[Records contained in a dataset]

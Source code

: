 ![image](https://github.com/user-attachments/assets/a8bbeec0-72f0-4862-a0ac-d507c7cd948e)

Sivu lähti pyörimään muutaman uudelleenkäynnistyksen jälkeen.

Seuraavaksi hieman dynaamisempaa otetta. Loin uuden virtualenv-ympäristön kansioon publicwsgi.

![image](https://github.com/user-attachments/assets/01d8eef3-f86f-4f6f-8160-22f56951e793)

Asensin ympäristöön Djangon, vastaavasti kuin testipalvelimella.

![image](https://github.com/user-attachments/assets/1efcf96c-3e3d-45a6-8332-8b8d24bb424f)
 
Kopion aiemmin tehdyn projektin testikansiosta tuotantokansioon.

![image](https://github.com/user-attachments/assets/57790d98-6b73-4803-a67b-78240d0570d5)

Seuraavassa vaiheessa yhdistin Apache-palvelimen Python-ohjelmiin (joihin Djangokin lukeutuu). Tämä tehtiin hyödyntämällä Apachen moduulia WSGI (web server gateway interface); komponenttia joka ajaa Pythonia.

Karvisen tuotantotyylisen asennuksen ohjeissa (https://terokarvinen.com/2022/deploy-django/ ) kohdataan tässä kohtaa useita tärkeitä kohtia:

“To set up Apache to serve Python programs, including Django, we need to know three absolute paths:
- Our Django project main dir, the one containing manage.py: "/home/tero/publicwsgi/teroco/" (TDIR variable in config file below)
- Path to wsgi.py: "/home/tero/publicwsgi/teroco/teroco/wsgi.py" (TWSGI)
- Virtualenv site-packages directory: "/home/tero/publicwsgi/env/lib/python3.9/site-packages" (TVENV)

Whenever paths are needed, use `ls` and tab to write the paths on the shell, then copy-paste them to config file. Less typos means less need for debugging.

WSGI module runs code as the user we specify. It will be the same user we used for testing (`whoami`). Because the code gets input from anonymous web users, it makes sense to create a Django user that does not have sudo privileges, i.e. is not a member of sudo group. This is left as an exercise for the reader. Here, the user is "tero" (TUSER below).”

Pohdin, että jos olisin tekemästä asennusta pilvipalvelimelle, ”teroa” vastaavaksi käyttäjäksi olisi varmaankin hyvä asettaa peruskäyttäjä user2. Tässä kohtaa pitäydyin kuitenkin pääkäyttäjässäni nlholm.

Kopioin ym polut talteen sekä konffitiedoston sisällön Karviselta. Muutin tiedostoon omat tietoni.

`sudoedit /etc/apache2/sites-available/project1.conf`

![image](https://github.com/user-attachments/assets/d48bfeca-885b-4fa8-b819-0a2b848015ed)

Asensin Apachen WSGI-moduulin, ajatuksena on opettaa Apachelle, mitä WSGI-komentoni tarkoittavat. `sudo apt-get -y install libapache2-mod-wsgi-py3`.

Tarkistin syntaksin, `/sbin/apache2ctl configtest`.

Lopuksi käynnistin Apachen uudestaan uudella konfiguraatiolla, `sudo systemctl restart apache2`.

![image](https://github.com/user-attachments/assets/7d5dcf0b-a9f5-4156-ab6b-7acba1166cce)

Your task: Going down from the first line of the entries above, restate each line word for word until the line holding "- Virtualenv site-packages" is done.

Exercise solution:
Source code

: ![image](https://github.com/user-attachments/assets/a8bbeec0-72f0-4862-a0ac-d507c7cd948e)

Sivu lähti pyörimään muutaman uudelleenkäynnistyksen jälkeen.

Seuraavaksi hieman dynaamisempaa otetta. Loin uuden virtualenv-ympäristön kansioon publicwsgi.

![image](https://github.com/user-attachments/assets/01d8eef3-f86f-4f6f-8160-22f56951e793)

Asensin ympäristöön Djangon, vastaavasti kuin testipalvelimella.

![image](https://github.com/user-attachments/assets/1efcf96c-3e3d-45a6-8332-8b8d24bb424f)
 
Kopion aiemmin tehdyn projektin testikansiosta tuotantokansioon.

![image](https://github.com/user-attachments/assets/57790d98-6b73-4803-a67b-78240d0570d5)

Seuraavassa vaiheessa yhdistin Apache-palvelimen Python-ohjelmiin (joihin Djangokin lukeutuu). Tämä tehtiin hyödyntämällä Apachen moduulia WSGI (web server gateway interface); komponenttia joka ajaa Pythonia.

Karvisen tuotantotyylisen asennuksen ohjeissa (https://terokarvinen.com/2022/deploy-django/ ) kohdataan tässä kohtaa useita tärkeitä kohtia:

“To set up Apache to serve Python programs, including Django, we need to know three absolute paths:
- Our Django project main dir, the one containing manage.py: "/home/tero/publicwsgi/teroco/" (TDIR variable in config file below)
- Path to wsgi.py: "/home/tero/publicwsgi/teroco/teroco/wsgi.py" (TWSGI)
- Virtualenv site-packages directory: "/home/tero/publicwsgi/env/lib/python3.9/site-packages" (TVENV)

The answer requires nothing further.